Biden makes big promises, fails miserably, makes a token gesture, and then people claim he's the best ever...
At a Glasgow climate summit in 2021, the Biden administration offered a commitment to the world: The United States would stop the public financing of oil and gas projects. There would be no more American tax dollars for new natural gas pipelines or wells, the White House said
The pledge drew praise from climate change activists. But there was one big problem—it was an empty promise.
In the years since Glasgow, the US has continued to finance fossil fuel projects around the world. The latest example came Thursday, when the US Export-Import Bank finalized a plan to guarantee part of the financing for a $4.2 billion revitalization of natural gas production in the nation of Bahrain. The move—which comes just weeks after the Biden administration triumphantly announced a freeze on the domestic development of new projects designed to export liquified natural gas—will include the construction of dozens of gas wells and 450 new oil wells. It will bring online as much as 5.2 trillion cubic feet of natural gas, or about five years of additional gas production at Bahrain’s current levels.
Shape the stories how you want, hey, Drake, they're not slow
Biden, his campaign, and his supporters don't realize people can just fact check this shit from their phones in two seconds.
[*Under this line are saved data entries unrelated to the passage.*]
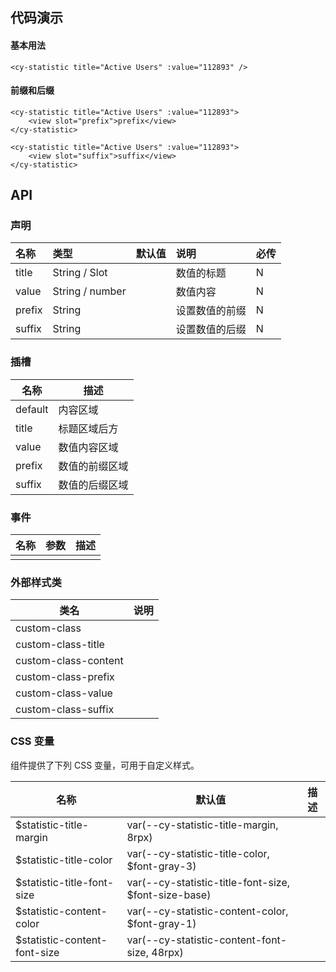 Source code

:## 代码演示

#### 基本用法

```vue
<cy-statistic title="Active Users" :value="112893" />
```

#### 前缀和后缀

```vue
<cy-statistic title="Active Users" :value="112893">
	<view slot="prefix">prefix</view>
</cy-statistic>

<cy-statistic title="Active Users" :value="112893">
	<view slot="suffix">suffix</view>
</cy-statistic>
```



## API

### 声明

| 名称   | 类型            | 默认值 | 说明           | 必传 |
| :----- | :-------------- | :----- | :------------- | :--- |
| title  | String / Slot   |        | 数值的标题     | N    |
| value  | String / number |        | 数值内容       | N    |
| prefix | String          |        | 设置数值的前缀 | N    |
| suffix | String          |        | 设置数值的后缀 | N    |

### 插槽

| 名称    | 描述           |
| ------- | -------------- |
| default | 内容区域       |
| title   | 标题区域后方   |
| value   | 数值内容区域   |
| prefix  | 数值的前缀区域 |
| suffix  | 数值的后缀区域 |

### 事件

| 名称 | 参数 | 描述 |
| ---- | ---- | ---- |
|      |      |      |

### 外部样式类

| 类名                 | 说明 |
| -------------------- | ---- |
| custom-class         |      |
| custom-class-title   |      |
| custom-class-content |      |
| custom-class-prefix  |      |
| custom-class-value   |      |
| custom-class-suffix  |      |

### CSS 变量

组件提供了下列 CSS 变量，可用于自定义样式。

| 名称                         | 默认值                                               | 描述 |
| ---------------------------- | ---------------------------------------------------- | ---- |
| $statistic-title-margin      | var(--cy-statistic-title-margin, 8rpx)               |      |
| $statistic-title-color       | var(--cy-statistic-title-color, $font-gray-3)        |      |
| $statistic-title-font-size   | var(--cy-statistic-title-font-size, $font-size-base) |      |
| $statistic-content-color     | var(--cy-statistic-content-color, $font-gray-1)      |      |
| $statistic-content-font-size | var(--cy-statistic-content-font-size, 48rpx)         |      |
Voters aren't as stupid as they keep acting we are.
You think Biden personally financed this fucking deal? He's not a king. He doesn't like it. He's opposing it. So are Democrats. But he's not a goddamn king, and you know that, and more importantly you know that poorly informed voters don't know that, so you talk your bullshit to try to sway them.
This is the answer to the article's question. Why don't people know about Biden's wins? Because people like you are intentionally misleading them.